権限の検証（認可）

認可は、ユーザーが特定のリソースへのアクセスや特定のアクションの実行など、十分な権限を持っているかどうかを確認します。認可は、事前の正常な認証、つまりユーザーがログインしていることを前提としています。

→ インストールと要件

例では、現在のユーザーを表す Nette\Security\User クラスのオブジェクトを使用します。これには、dependency injection を使用して渡してもらうことでアクセスできます。Presenter では、単に $user = $this->getUser() を呼び出すだけです。

ユーザー権限が区別されない管理機能を持つ非常に単純な Web サイトの場合、すでに知られている isLoggedIn() メソッドを認可基準として使用できます。
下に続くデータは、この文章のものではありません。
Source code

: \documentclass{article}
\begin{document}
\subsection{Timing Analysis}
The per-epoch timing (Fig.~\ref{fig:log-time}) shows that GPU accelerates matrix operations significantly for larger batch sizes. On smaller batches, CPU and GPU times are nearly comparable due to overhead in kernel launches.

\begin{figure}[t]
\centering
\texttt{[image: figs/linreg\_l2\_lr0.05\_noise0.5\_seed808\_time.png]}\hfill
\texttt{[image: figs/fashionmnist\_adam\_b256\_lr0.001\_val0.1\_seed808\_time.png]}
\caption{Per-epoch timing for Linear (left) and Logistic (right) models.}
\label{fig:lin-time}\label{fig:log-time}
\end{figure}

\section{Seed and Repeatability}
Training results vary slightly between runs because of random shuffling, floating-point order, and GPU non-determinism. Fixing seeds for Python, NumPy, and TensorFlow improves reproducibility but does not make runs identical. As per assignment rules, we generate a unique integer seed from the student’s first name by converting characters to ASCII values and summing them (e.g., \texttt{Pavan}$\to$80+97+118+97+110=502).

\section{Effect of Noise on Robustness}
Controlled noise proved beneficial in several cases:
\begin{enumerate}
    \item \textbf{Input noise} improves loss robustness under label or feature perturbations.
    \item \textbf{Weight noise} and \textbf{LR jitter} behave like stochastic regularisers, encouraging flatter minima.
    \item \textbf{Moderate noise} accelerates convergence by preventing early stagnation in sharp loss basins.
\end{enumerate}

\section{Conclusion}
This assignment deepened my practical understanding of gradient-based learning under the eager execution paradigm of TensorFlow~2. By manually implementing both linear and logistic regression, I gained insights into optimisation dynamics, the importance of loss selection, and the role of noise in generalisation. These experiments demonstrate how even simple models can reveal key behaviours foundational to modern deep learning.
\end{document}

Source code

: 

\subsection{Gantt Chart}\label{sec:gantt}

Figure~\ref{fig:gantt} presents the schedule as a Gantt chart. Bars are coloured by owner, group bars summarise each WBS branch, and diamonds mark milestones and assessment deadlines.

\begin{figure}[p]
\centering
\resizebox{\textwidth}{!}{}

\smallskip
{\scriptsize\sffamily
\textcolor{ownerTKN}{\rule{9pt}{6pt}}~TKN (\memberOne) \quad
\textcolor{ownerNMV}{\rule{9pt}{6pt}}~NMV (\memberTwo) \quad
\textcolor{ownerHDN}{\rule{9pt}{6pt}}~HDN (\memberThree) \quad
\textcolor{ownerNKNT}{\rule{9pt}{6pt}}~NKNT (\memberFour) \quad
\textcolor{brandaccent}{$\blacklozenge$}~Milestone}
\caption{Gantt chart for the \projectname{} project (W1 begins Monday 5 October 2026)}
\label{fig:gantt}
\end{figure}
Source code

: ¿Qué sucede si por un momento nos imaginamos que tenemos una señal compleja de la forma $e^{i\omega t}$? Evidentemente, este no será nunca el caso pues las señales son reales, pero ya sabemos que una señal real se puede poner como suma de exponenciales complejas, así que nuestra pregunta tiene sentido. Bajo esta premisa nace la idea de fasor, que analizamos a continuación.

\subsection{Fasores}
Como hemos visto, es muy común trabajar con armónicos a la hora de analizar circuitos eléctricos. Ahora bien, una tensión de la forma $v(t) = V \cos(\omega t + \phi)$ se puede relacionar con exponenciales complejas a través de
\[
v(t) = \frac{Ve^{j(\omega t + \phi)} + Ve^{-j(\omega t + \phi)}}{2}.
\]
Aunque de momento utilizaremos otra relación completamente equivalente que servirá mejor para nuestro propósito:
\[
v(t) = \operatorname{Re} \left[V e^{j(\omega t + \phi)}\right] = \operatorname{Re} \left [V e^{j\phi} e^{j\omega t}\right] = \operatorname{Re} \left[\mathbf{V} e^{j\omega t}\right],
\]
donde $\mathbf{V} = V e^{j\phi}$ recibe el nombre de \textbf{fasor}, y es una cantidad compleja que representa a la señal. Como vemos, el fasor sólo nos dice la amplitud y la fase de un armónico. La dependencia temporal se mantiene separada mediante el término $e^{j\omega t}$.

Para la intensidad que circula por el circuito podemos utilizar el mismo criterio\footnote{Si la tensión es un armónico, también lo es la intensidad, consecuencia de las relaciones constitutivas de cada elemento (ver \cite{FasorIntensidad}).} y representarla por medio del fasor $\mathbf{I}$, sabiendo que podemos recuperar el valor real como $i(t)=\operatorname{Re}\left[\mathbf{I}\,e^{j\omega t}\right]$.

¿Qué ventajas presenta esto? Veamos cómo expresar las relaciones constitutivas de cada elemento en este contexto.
言い換えれば、ユーザーがログインするとすぐに、すべての権限を持ち、逆もまた同様です。

if ($user->isLoggedIn()) { // ユーザーはログインしていますか？
	deleteItem(); // その場合、操作を実行する権限があります
}

ロール

ロールの目的は、より正確な権限管理を提供し、ユーザー名から独立した状態を維持することです。各ユーザーには、ログイン時に 1 つ以上のロールが割り当てられ、そのロールで行動します。ロールは、admin、member、guest などの単純な文字列にすることができます。これらは SimpleIdentity コンストラクタの 2 番目のパラメータとして、文字列または文字列の配列（ロール）として指定されます。

認可基準として、今回は isInRole() メソッドを使用します。これは、ユーザーが特定のロールで行動しているかどうかを示します。
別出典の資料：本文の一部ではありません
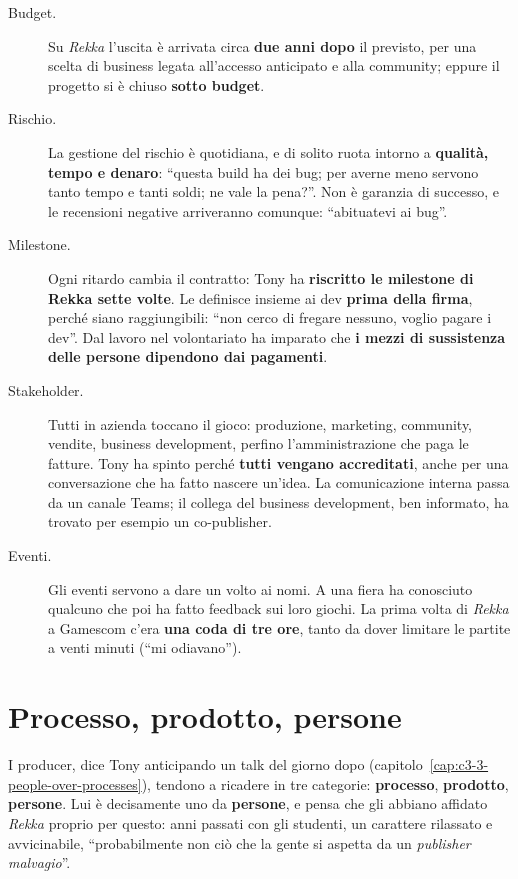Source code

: \begin{description}
  \item[Budget.] Su \emph{Rekka} l'uscita è arrivata circa \textbf{due anni dopo}
        il previsto, per una scelta di business legata all'accesso anticipato e
        alla community; eppure il progetto si è chiuso \textbf{sotto budget}.
  \item[Rischio.] La gestione del rischio è quotidiana, e di solito ruota intorno a
        \textbf{qualità, tempo e denaro}: ``questa build ha dei bug; per averne
        meno servono tanto tempo e tanti soldi; ne vale la pena?''. Non è garanzia
        di successo, e le recensioni negative arriveranno comunque: ``abituatevi ai
        bug''.
  \item[Milestone.] Ogni ritardo cambia il contratto: Tony ha \textbf{riscritto
        le milestone di Rekka sette volte}. Le definisce insieme ai dev
        \textbf{prima della firma}, perché siano raggiungibili: ``non cerco di
        fregare nessuno, voglio pagare i dev''. Dal lavoro nel volontariato ha
        imparato che \textbf{i mezzi di sussistenza delle persone dipendono dai
        pagamenti}.
  \item[Stakeholder.] Tutti in azienda toccano il gioco: produzione, marketing,
        community, vendite, business development, perfino l'amministrazione che
        paga le fatture. Tony ha spinto perché \textbf{tutti vengano accreditati},
        anche per una conversazione che ha fatto nascere un'idea. La comunicazione
        interna passa da un canale Teams; il collega del business development, ben
        informato, ha trovato per esempio un co-publisher.
  \item[Eventi.] Gli eventi servono a dare un volto ai nomi. A una fiera ha
        conosciuto qualcuno che poi ha fatto feedback sui loro giochi. La prima
        volta di \emph{Rekka} a Gamescom c'era \textbf{una coda di tre ore}, tanto
        da dover limitare le partite a venti minuti (``mi odiavano'').
\end{description}

\section{Processo, prodotto, persone}
\label{sec:c2-2-persone}

I producer, dice Tony anticipando un talk del giorno dopo
(capitolo~\ref{cap:c3-3-people-over-processes}), tendono a ricadere in tre
categorie: \textbf{processo}, \textbf{prodotto}, \textbf{persone}. Lui è decisamente
uno da \textbf{persone}, e pensa che gli abbiano affidato \emph{Rekka} proprio per
questo: anni passati con gli studenti, un carattere rilassato e avvicinabile,
``probabilmente non ciò che la gente si aspetta da un \emph{publisher
malvagio}''.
if ($user->isInRole('admin')) { // ユーザーは admin ロールですか？
	deleteItem(); // その場合、操作を実行する権限があります
}

すでに知っているように、ユーザーがログアウトした後、そのアイデンティティを削除する必要はありません。したがって、getIdentity() メソッドは、付与されたすべてのロールを含む SimpleIdentity オブジェクトを引き続き返します。Nette Framework は「より少ないコード、より多くのセキュリティ」の原則に従います。これは、記述量が少ないほど、より安全なコードにつながることを意味します。したがって、ロールを確認するときに、ユーザーがログインしているかどうかを確認する必要はありません。isInRole() メソッドは 有効なロール で動作します。つまり、ユーザーがログインしている場合、アイデンティティにリストされているロールに基づいており、ログインしていない場合は、自動的に特別なロール guest を持ちます。

認可者

ロールに加えて、リソースと操作の概念も導入します。

• ロール はユーザーのプロパティです – 例：モデレーター、編集者、訪問者、登録ユーザー、管理者…
• リソース (resource) は、Web サイトの論理的な要素です – 記事、ページ、ユーザー、メニュー項目、投票、Presenter、…
• 操作 (operation) は、ユーザーがリソースに対して実行できる、またはできない特定の活動です – 例：削除、編集、作成、投票、…

認可者は、特定の ロール が特定のリソースに対して特定の 操作 を実行する権限を持っているかどうかを決定するオブジェクトです。これは、単一のメソッド isAllowed() を持つ Nette\Security\Authorizator インターフェースを実装するオブジェクトです。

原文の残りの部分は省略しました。